-- Aim of the task --
In the listing below, find each line holding "detection" and copy it.

-- Task material --

══════

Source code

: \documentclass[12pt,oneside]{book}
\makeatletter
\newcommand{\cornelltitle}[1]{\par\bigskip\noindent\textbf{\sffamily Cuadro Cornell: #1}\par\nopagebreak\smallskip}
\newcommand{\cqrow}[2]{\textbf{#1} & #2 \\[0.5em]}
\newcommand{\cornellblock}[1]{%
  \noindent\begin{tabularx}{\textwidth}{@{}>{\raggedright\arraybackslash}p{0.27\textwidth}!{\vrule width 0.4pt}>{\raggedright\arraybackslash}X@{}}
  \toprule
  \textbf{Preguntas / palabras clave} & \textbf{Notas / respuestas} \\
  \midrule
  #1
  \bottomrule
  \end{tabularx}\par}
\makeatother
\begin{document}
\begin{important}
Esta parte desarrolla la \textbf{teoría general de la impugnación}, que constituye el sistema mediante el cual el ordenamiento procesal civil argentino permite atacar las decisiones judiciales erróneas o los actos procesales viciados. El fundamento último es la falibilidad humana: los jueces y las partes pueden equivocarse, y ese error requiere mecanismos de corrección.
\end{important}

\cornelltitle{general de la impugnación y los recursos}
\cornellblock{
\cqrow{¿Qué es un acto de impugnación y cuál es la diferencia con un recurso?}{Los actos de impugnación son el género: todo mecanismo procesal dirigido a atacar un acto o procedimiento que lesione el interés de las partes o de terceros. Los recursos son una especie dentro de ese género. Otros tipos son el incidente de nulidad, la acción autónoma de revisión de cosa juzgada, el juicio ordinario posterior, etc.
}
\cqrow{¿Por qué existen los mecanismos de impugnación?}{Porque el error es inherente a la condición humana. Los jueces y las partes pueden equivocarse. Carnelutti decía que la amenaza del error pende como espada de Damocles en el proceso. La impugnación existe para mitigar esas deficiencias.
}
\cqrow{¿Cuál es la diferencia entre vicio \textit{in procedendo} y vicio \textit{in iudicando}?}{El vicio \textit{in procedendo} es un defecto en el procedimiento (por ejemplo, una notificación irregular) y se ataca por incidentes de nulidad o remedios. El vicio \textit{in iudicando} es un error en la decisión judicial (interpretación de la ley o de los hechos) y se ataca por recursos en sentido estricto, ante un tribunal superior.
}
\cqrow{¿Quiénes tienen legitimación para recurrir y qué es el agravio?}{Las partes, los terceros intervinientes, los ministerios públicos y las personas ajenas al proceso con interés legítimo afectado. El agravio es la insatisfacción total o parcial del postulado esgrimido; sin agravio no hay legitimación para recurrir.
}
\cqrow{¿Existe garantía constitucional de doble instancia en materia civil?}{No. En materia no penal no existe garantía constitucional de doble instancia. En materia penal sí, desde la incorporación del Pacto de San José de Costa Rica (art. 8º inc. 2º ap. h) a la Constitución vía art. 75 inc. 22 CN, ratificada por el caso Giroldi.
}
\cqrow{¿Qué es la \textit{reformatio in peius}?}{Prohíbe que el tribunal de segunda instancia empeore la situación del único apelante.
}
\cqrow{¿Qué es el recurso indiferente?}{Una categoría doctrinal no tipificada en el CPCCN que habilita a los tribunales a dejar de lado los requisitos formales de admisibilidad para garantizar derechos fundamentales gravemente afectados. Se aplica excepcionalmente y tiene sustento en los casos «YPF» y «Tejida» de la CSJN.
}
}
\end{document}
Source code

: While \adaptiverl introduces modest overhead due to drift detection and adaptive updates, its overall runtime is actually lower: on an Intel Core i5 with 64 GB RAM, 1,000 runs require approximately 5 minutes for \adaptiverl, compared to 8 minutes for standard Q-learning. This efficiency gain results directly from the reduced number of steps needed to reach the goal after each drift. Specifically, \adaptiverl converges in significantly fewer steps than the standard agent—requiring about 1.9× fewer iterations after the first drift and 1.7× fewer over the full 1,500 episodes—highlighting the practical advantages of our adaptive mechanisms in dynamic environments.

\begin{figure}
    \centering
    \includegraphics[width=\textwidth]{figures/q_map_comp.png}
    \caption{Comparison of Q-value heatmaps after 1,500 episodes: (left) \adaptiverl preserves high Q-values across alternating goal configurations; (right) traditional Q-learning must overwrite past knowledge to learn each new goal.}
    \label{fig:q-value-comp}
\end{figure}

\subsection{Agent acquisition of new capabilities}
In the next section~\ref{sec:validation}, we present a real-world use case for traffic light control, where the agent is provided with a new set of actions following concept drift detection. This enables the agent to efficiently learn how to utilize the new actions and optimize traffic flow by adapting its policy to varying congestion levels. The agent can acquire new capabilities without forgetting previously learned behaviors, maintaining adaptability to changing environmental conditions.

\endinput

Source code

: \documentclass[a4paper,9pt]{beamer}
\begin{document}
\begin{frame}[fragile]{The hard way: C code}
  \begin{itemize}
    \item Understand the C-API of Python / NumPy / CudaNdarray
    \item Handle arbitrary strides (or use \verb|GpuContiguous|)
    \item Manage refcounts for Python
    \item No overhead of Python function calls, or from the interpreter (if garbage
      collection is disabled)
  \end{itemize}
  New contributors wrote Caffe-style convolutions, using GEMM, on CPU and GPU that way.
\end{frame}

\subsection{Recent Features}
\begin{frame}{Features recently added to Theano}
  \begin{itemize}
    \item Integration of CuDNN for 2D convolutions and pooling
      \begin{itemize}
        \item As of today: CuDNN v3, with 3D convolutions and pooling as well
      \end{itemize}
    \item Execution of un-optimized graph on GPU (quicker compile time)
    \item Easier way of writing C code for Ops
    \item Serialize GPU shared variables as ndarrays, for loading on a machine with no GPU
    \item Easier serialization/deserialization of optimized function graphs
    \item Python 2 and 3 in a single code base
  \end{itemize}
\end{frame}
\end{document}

══════

-- Response --
: While \adaptiverl introduces modest overhead due to drift detection and adaptive updates, its overall runtime is actually lower: on an Intel Core i5 with 64 GB RAM, 1,000 runs require approximately 5 minutes for \adaptiverl, compared to 8 minutes for standard Q-learning. This efficiency gain results directly from the reduced number of steps needed to reach the goal after each drift. Specifically, \adaptiverl converges in significantly fewer steps than the standard agent—requiring about 1.9× fewer iterations after the first drift and 1.7× fewer over the full 1,500 episodes—highlighting the practical advantages of our adaptive mechanisms in dynamic environments.
In the next section~\ref{sec:validation}, we present a real-world use case for traffic light control, where the agent is provided with a new set of actions following concept drift detection. This enables the agent to efficiently learn how to utilize the new actions and optimize traffic flow by adapting its policy to varying congestion levels. The agent can acquire new capabilities without forgetting previously learned behaviors, maintaining adaptability to changing environmental conditions.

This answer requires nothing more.